MIShMASh (MIcrobiome Sequence and Metadata Availability Standards) is a Python 3 package to download and evaluate sequence data and metadata associated with publications. It enables programmatic access to literature on PubMed Central and to data on the Sequence Read Archive (and other INSDC databases). Users can easily assess the openness of publication data and obtain said data for themselves.
Use the package manager pip
to install MISHMASH and its dependencies.
pip install git+https://github.com/bokulich-lab/mishmash.git
MIShMASh provides two main commands to evaluate sequence and metadata reporting in publications.
To classify the quality of sequencing data reporting, run assess_sequences
:
mishmash assess_sequences \
--pmc_list \
--output_file
where:
--pmc_list
is space-separated list of PubMed Central IDs to search for associated INSDC accession IDs e.g. the PMC ID PMC6240460 for the 2017 article by Naymagon et al.--output_file
specifies the output file to write the analysis to.
An alternative to --pmc_list
is the flag --pmc_input_file
, which takes the full path to a file containing accession IDs. This should be a text file containing a single ID per line.
To retrieve metadata associated with a sequence record from an INSDC (e.g. SRA, DDBJ, ENA) database, run assess_metadata
:
mishmash assess_metadata \
--email \
--accession_list \
--output_file
where:
--email
is your email address (required by NCBI).--accession_ids
is a space-separated list of accession IDs to retrieve metadata for. These can be BioProject, BioSample, BioExperiment, or likewise accession IDs that are used within INSDC interfaces e.g. the BioProject ID PRJNA607574 for the collection of samples uploaded by the Memorial Sloan Kettering Cancer Center.--output_file
specifies the output file to write the retrieved metadata to.

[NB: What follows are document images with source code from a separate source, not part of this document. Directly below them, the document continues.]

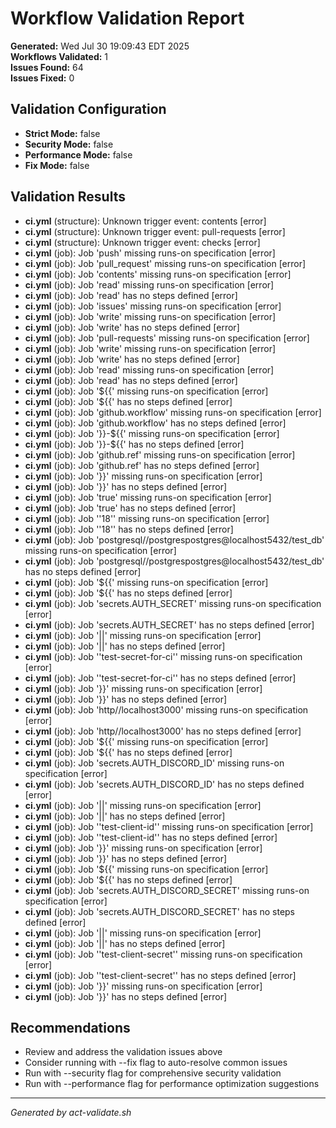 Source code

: # Workflow Validation Report

**Generated:** Wed Jul 30 19:09:43 EDT 2025  
**Workflows Validated:** 1  
**Issues Found:** 64  
**Issues Fixed:** 0  

## Validation Configuration

- **Strict Mode:** false
- **Security Mode:** false  
- **Performance Mode:** false
- **Fix Mode:** false

## Validation Results

- **ci.yml** (structure): Unknown trigger event: contents [error]
- **ci.yml** (structure): Unknown trigger event: pull-requests [error]
- **ci.yml** (structure): Unknown trigger event: checks [error]
- **ci.yml** (job): Job 'push' missing runs-on specification [error]
- **ci.yml** (job): Job 'pull_request' missing runs-on specification [error]
- **ci.yml** (job): Job 'contents' missing runs-on specification [error]
- **ci.yml** (job): Job 'read' missing runs-on specification [error]
- **ci.yml** (job): Job 'read' has no steps defined [error]
- **ci.yml** (job): Job 'issues' missing runs-on specification [error]
- **ci.yml** (job): Job 'write' missing runs-on specification [error]
- **ci.yml** (job): Job 'write' has no steps defined [error]
- **ci.yml** (job): Job 'pull-requests' missing runs-on specification [error]
- **ci.yml** (job): Job 'write' missing runs-on specification [error]
- **ci.yml** (job): Job 'write' has no steps defined [error]
- **ci.yml** (job): Job 'read' missing runs-on specification [error]
- **ci.yml** (job): Job 'read' has no steps defined [error]
- **ci.yml** (job): Job '${{' missing runs-on specification [error]
- **ci.yml** (job): Job '${{' has no steps defined [error]
- **ci.yml** (job): Job 'github.workflow' missing runs-on specification [error]
- **ci.yml** (job): Job 'github.workflow' has no steps defined [error]
- **ci.yml** (job): Job '}}-${{' missing runs-on specification [error]
- **ci.yml** (job): Job '}}-${{' has no steps defined [error]
- **ci.yml** (job): Job 'github.ref' missing runs-on specification [error]
- **ci.yml** (job): Job 'github.ref' has no steps defined [error]
- **ci.yml** (job): Job '}}' missing runs-on specification [error]
- **ci.yml** (job): Job '}}' has no steps defined [error]
- **ci.yml** (job): Job 'true' missing runs-on specification [error]
- **ci.yml** (job): Job 'true' has no steps defined [error]
- **ci.yml** (job): Job ''18'' missing runs-on specification [error]
- **ci.yml** (job): Job ''18'' has no steps defined [error]
- **ci.yml** (job): Job 'postgresql//postgrespostgres@localhost5432/test_db' missing runs-on specification [error]
- **ci.yml** (job): Job 'postgresql//postgrespostgres@localhost5432/test_db' has no steps defined [error]
- **ci.yml** (job): Job '${{' missing runs-on specification [error]
- **ci.yml** (job): Job '${{' has no steps defined [error]
- **ci.yml** (job): Job 'secrets.AUTH_SECRET' missing runs-on specification [error]
- **ci.yml** (job): Job 'secrets.AUTH_SECRET' has no steps defined [error]
- **ci.yml** (job): Job '||' missing runs-on specification [error]
- **ci.yml** (job): Job '||' has no steps defined [error]
- **ci.yml** (job): Job ''test-secret-for-ci'' missing runs-on specification [error]
- **ci.yml** (job): Job ''test-secret-for-ci'' has no steps defined [error]
- **ci.yml** (job): Job '}}' missing runs-on specification [error]
- **ci.yml** (job): Job '}}' has no steps defined [error]
- **ci.yml** (job): Job 'http//localhost3000' missing runs-on specification [error]
- **ci.yml** (job): Job 'http//localhost3000' has no steps defined [error]
- **ci.yml** (job): Job '${{' missing runs-on specification [error]
- **ci.yml** (job): Job '${{' has no steps defined [error]
- **ci.yml** (job): Job 'secrets.AUTH_DISCORD_ID' missing runs-on specification [error]
- **ci.yml** (job): Job 'secrets.AUTH_DISCORD_ID' has no steps defined [error]
- **ci.yml** (job): Job '||' missing runs-on specification [error]
- **ci.yml** (job): Job '||' has no steps defined [error]
- **ci.yml** (job): Job ''test-client-id'' missing runs-on specification [error]
- **ci.yml** (job): Job ''test-client-id'' has no steps defined [error]
- **ci.yml** (job): Job '}}' missing runs-on specification [error]
- **ci.yml** (job): Job '}}' has no steps defined [error]
- **ci.yml** (job): Job '${{' missing runs-on specification [error]
- **ci.yml** (job): Job '${{' has no steps defined [error]
- **ci.yml** (job): Job 'secrets.AUTH_DISCORD_SECRET' missing runs-on specification [error]
- **ci.yml** (job): Job 'secrets.AUTH_DISCORD_SECRET' has no steps defined [error]
- **ci.yml** (job): Job '||' missing runs-on specification [error]
- **ci.yml** (job): Job '||' has no steps defined [error]
- **ci.yml** (job): Job ''test-client-secret'' missing runs-on specification [error]
- **ci.yml** (job): Job ''test-client-secret'' has no steps defined [error]
- **ci.yml** (job): Job '}}' missing runs-on specification [error]
- **ci.yml** (job): Job '}}' has no steps defined [error]

## Recommendations

- Review and address the validation issues above
- Consider running with --fix flag to auto-resolve common issues
- Run with --security flag for comprehensive security validation
- Run with --performance flag for performance optimization suggestions

---
*Generated by act-validate.sh*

Optional parameters to assess_metadata
include:
--n_jobs
: an integer value for number of threads in parallelization--verbose
: a flag to print intermediate process outputs to standard output; use in debugging
This module generates a comma-separated file with the following information:
- PMC ID: Input PubMed Central ID for query
- Sequence Accessibility Badge: Bronze, Silver, or Gold (or "Cannot be determined") as an evaluation of the accessibility of sequencing data from the paper
- INSDC Accessions Numbers: Accession numbers corresponding to the sequencing data uploaded to INSDC databases
- INSDC Database: Database associated with the uploaded sequencing data i.e. SRA, ENA, or DDBJ
- Number of Sequence Records: Total number of sequencing records (INSDC Runs) associated with the input article
- Primer Sequences: If an amplicon-based study, sequences of primers used to amplify variable regions for sequencing; output as a comma-separated string
- Sequencing Method: Probability of sequencing method as either amplicon- or shotgun-based; output as a dictionary
- Includes Code: True/False whether a code repository has been found for the paper
- Code URL: Links to code repositories found in paper; output as a list of strings
Your local Internet connection may be unstable. If the following error arises, simply relaunch your command.
The download URL https://eutils.ncbi.nlm.nih.gov/entrez/eutils/efetch.fcgi?db=pmc&id=PMC10913621 is likely invalid.
Traceback (most recent call last):
File "/.venv/test_mm_3/bin/mishmash", line 8, in <module>
sys.exit(main())
^^^^^^
File "mishmash/mishmash/cli.py", line 75, in main
output_df = args.func(args)
^^^^^^^^^^^^^^^
File "mishmash/mishmash/scrape_pdf.py", line 370, in analyze_pdf
scrape_objects = [
^
File "mishmash/mishmash/scrape_pdf.py", line 371, in <lambda>
x for x in filter(lambda el: not el.contains_blocking_comment(),
^^^^^^^^^^^^^^^^^^^^^^^^^^^^^^
File "mishmash/mishmash/scrape_pdf.py", line 96, in contains_blocking_comment
return _contains_blocking_comment(self.get_xml())
^^^^^^^^^^^^^^^^^^^^^^^^^^^^^^^^^^^^^^^^^^
File "mishmash/mishmash/scrape_pdf.py", line 38, in _contains_blocking_comment
for element in content(string=lambda text: isinstance(text, Comment)):
^^^^^^^^^^^^^^^^^^^^^^^^^^^^^^^^^^^^^^^^^^^^^^^^^^^^^^
TypeError: 'int' object is not callable
To set up a development environment, use Poetry.
pip install poetry
poetry install
Test the code by running
poetry run pytest
MIShMASh is released under a BSD-3-Clause license. See LICENSE for more details.